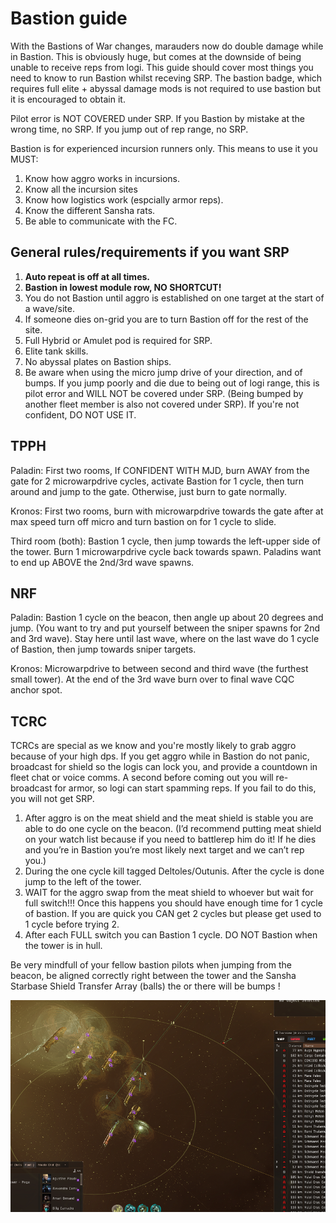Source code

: # Bastion guide

With the Bastions of War changes, marauders now do double damage while in Bastion. This is obviously huge, but comes at the downside of being unable to receive reps from logi. This guide should cover most things you need to know to run Bastion whilst receving SRP. The bastion badge, which requires full elite + abyssal damage mods is not required to use bastion but it is encouraged to obtain it.

Pilot error is NOT COVERED under SRP. If you Bastion by mistake at the wrong time, no SRP. If you jump out of rep range, no SRP.

Bastion is for experienced incursion runners only. This means to use it you MUST:

1.  Know how aggro works in incursions.
2.  Know all the incursion sites
3.  Know how logistics work (espcially armor reps).
4.  Know the different Sansha rats.
5.  Be able to communicate with the FC.

## General rules/requirements if you want SRP

1.  **Auto repeat is off at all times.**
2.  **Bastion in lowest module row, NO SHORTCUT!**
3.  You do not Bastion until aggro is established on one target at the start of a wave/site.
4.  If someone dies on-grid you are to turn Bastion off for the rest of the site.
5.  Full Hybrid or Amulet pod is required for SRP.
6.  Elite tank skills.
7.  No abyssal plates on Bastion ships.
8.  Be aware when using the micro jump drive of your direction, and of bumps. If you jump poorly and die due to being out of logi range, this is pilot error and WILL NOT be covered under SRP. (Being bumped by another fleet member is also not covered under SRP). If you're not confident, DO NOT USE IT.

## TPPH

Paladin: First two rooms, If CONFIDENT WITH MJD, burn AWAY from the gate for 2 microwarpdrive cycles, activate Bastion for 1 cycle, then turn around and jump to the gate. Otherwise, just burn to gate normally.

Kronos: First two rooms, burn with microwarpdrive towards the gate after at max speed turn off micro and turn bastion on for 1 cycle to slide.

Third room (both): Bastion 1 cycle, then jump towards the left-upper side of the tower. Burn 1 microwarpdrive cycle back towards spawn. Paladins want to end up ABOVE the 2nd/3rd wave spawns.

## NRF

Paladin: Bastion 1 cycle on the beacon, then angle up about 20 degrees and jump. (You want to try and put yourself between the sniper spawns for 2nd and 3rd wave). Stay here until last wave, where on the last wave do 1 cycle of Bastion, then jump towards sniper targets.

Kronos: Microwarpdrive to between second and third wave (the furthest small tower). At the end of the 3rd wave burn over to final wave CQC anchor spot.

## TCRC

TCRCs are special as we know and you're mostly likely to grab aggro because of your high dps. If you get aggro while in Bastion do not panic, broadcast for shield so the logis can lock you, and provide a countdown in fleet chat or voice comms. A second before coming out you will re-broadcast for armor, so logi can start spamming reps. If you fail to do this, you will not get SRP.

1.  After aggro is on the meat shield and the meat shield is stable you are able to do one cycle on the beacon. (I’d recommend putting meat shield on your watch list because if you need to battlerep him do it! If he dies and you’re in Bastion you’re most likely next target and we can’t rep you.)
2.  During the one cycle kill tagged Deltoles/Outunis. After the cycle is done jump to the left of the tower.
3.  WAIT for the aggro swap from the meat shield to whoever but wait for full switch!!! Once this happens you should have enough time for 1 cycle of bastion. If you are quick you CAN get 2 cycles but please get used to 1 cycle before trying 2.
4.  After each FULL switch you can Bastion 1 cycle. DO NOT Bastion when the tower is in hull.

Be very mindfull of your fellow bastion pilots when jumping from the beacon, be aligned correctly right between the tower and the Sansha Starbase Shield Transfer Array (balls) the or there will be bumps !

![](bumpwarning.png)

◆ Exercise
Only the lines above from the line containing "(espcially armor reps)." through the line containing "on Bastion ships." should be retyped, exactly and with both ends included.

◆ Reply to the task
3.  Know how logistics work (espcially armor reps).
4.  Know the different Sansha rats.
5.  Be able to communicate with the FC.

## General rules/requirements if you want SRP

1.  **Auto repeat is off at all times.**
2.  **Bastion in lowest module row, NO SHORTCUT!**
3.  You do not Bastion until aggro is established on one target at the start of a wave/site.
4.  If someone dies on-grid you are to turn Bastion off for the rest of the site.
5.  Full Hybrid or Amulet pod is required for SRP.
6.  Elite tank skills.
7.  No abyssal plates on Bastion ships.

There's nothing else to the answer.